Referring to fig. 1 to 4, an embodiment of the present invention includes: an optimized energy-saving device based on an intelligent power plant comprises a base 5, a first shell 9 and a second shell 16, wherein the top end face of the base 5 is welded with the first shell 9 and the second shell 16, supporting blocks 1 are fixed on the bottom end face of the base 5, the supporting blocks 1 are totally provided with four supporting blocks 1, the four supporting blocks 1 are distributed in a rectangular array relative to the base 5, a filter screen 11 is installed on the inner wall of the base 5 through a fixing piece 12, a second fan 10 is installed on the inner wall of the base 5, a first radiating fin 7 is installed on the inner wall of the base 5 through a first limiting frame 6, a coil 8 is installed on the bottom end face of the first limiting frame 6 in an attaching mode, a first fan 3 is installed on the inner wall of the first shell 9 through a first fixing pipe 4, a second air outlet pipe 18 is fixedly embedded into the side end face of the first fixing pipe 4, the second air outlet pipe 18 is fixedly embedded into the second shell 16, a third fan 14 is installed on the inner wall of the second shell 16 through a second fixing pipe 13, through setting up first shell 9, operating personnel is when dispelling the heat to the power plant, personnel's external power supply opens second fan 10 and admits air through the top terminal surface of first shell 9, the steam that the power plant produced gets into in first shell 9 through the drive of second fan 10, and gas dispels the heat through first fin 7, make the heat adsorb through first fin 7, and gas filters through filter screen 11 when admitting air and prevents in dust and debris directly get into first shell 9, make the practicality higher, later stage radiating effect is better.
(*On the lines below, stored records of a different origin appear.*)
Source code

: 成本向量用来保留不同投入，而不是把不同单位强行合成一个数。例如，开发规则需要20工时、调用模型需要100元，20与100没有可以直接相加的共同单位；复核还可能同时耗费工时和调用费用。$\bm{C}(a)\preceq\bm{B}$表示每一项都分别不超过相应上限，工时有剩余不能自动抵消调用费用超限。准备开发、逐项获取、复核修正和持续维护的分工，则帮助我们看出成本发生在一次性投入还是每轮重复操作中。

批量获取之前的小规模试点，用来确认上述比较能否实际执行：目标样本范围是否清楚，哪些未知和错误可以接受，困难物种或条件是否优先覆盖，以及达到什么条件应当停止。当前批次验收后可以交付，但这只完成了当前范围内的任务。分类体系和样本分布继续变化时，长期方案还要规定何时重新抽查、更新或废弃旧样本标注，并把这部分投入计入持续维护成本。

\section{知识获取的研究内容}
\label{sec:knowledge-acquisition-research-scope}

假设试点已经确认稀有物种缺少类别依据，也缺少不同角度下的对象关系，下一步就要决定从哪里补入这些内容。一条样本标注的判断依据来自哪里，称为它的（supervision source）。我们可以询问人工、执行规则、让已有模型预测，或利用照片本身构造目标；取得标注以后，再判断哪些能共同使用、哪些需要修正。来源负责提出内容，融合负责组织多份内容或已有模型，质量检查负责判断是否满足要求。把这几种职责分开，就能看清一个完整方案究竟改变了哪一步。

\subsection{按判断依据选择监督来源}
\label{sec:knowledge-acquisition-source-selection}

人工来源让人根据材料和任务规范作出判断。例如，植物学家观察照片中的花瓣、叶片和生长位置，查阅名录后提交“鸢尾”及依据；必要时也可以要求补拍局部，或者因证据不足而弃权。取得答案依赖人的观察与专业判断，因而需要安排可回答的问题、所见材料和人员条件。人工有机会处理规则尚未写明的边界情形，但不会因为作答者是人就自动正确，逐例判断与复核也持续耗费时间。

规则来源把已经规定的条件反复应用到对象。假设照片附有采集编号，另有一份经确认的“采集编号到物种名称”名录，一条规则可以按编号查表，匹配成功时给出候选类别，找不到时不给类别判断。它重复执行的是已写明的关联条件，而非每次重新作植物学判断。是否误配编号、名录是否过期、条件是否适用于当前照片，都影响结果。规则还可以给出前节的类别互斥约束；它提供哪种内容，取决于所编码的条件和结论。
The inner wall of the second shell 16 is welded with a second limiting frame 20, second cooling fins 19 are installed on the top end face of the second limiting frame 20, a water tank 21 is installed on the bottom end face of the inner wall of the second shell 16, a water pump 2 is fixed on the bottom end face of the inner wall of the water tank 21, a first air outlet pipe 15 is fixed on the side end face of the second fixing pipe 13 in an embedded mode, the first air outlet pipe 15 is in gas communication with the second fixing pipe 13, the water pump 2 is in liquid communication with the coil pipe 8 through a first connecting pipe 23, the coil pipe 8 is in liquid communication with the water tank 21 through a second connecting pipe 24, a liquid outlet pipe 17 is fixed on the side end face of the water tank 21 in an embedded mode, a valve is installed on the liquid outlet pipe 17, cover plates 22 are installed on the outer surfaces of the first shell 9 and the second shell 16 through hinges, after an operator enters air through the first shell 9, the operator can open the first fan 3 to extract air, the air enters the second shell 16 through the second air outlet pipe 18 to be cooled again through the second cooling fins 19, and then the second cooling fins 19 are opened Three fans 14 can discharge, and gaseous when dispelling the heat through first fin 7, but personnel external power source opens in water pump 2 extraction water gets into coil pipe 8, the water in the temperature that heat and first fin 7 produced through the power plant heats coil pipe 8, the water after the heating flows back through coil pipe 8 and deposits in the water tank 21, make things convenient for later stage personnel directly to use hot water, but the heat that makes the power plant produce recycle fast, it is energy-conserving convenient and fast more when the power plant uses.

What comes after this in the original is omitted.